30 Jun Sammu Ramat Empress Regnant Assyria
In Rossini’s opera about her, Queen Semiramide of Assyria walks onstage right into a problem: The aristocratic politician who helped her poison her husband and usurp his throne wants her to fulfill her end of the bargain and nominate him to rule the nation. Payment due!
This is a fanciful story, but the Assyrian queen Shammu-Ramat was a real and extraordinary woman. We know that she ruled Assyria as her underage son’s regent between 811 and 806 BC. There was no precedent for female rulers in Assyria, an empire where women could be sold as slaves or kept as concubines. Seizing and holding power must have required both strength and stealth of hand. When Renaissance artists portray Shammu-Ramat, she is handsome and authoritative, and her mien suggests a cool, calculating mind constantly busy with assessment. One thinks of Hillary Clinton.

Rossini’s opera about her reflects the legends of her licentiousness: His Semiramide falls in lust with a young general half her age and decides to take him as her prince consort, only to discover that he is actually her long-lost son! This probably says nothing about the historical Shammu-Ramat, but plenty about the nineteenth century’s yen for outrageous plots.
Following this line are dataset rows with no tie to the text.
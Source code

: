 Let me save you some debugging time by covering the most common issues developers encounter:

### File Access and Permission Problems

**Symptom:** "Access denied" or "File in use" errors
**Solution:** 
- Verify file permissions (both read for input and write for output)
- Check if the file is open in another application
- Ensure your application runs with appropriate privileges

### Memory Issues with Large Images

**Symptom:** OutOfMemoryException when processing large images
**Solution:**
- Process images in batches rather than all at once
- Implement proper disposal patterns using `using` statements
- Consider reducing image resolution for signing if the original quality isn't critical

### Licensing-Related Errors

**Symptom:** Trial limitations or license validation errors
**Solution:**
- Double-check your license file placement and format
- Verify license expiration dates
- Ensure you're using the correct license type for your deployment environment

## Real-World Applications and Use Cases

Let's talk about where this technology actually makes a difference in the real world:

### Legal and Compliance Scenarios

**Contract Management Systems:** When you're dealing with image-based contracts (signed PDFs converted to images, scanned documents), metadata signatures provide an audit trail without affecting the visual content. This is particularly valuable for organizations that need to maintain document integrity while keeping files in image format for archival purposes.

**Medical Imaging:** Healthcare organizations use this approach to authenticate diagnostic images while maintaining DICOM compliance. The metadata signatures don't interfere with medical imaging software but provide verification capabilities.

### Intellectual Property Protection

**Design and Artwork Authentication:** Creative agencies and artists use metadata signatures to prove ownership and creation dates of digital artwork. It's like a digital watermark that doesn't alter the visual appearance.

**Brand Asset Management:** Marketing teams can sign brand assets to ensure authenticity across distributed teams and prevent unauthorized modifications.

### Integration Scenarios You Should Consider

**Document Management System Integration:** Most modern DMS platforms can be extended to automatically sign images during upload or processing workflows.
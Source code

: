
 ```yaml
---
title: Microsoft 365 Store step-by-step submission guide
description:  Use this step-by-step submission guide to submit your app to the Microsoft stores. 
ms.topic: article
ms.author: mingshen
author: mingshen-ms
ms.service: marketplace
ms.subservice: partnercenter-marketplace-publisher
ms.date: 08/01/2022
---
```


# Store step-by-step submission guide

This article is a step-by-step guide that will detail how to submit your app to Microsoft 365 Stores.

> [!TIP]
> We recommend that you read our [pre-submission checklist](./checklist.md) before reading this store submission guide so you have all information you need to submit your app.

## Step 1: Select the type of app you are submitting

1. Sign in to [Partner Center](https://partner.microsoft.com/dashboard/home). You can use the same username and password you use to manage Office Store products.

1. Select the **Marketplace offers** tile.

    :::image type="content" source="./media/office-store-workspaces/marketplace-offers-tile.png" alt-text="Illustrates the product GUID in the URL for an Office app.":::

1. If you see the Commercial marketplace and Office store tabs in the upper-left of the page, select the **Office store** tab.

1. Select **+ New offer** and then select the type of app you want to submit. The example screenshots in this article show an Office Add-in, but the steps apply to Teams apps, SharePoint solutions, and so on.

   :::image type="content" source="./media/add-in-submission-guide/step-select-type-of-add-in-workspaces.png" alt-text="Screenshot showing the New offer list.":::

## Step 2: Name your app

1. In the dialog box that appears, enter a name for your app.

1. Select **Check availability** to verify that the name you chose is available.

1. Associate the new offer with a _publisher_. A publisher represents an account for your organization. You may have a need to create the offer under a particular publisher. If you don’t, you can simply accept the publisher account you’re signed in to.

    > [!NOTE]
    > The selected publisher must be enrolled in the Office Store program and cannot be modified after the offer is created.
Did Shammu-Ramat actually assume male privilege and take male concubines, as her deceased husband probably collected female ones? Or choose a husband like an expert rider buying a horse? One hopes so. It makes a spicy story. One frustration, with really ancient history, is that authentic licentious details and other quirks of personality are lost, and we can’t authenticate the kind of delicious History Lite facts we know about Elizabeth I of England, for instance. The capsule plots are in the inscriptions, on the stelae and obelisks. It’s up to art and imagination to supply the rest.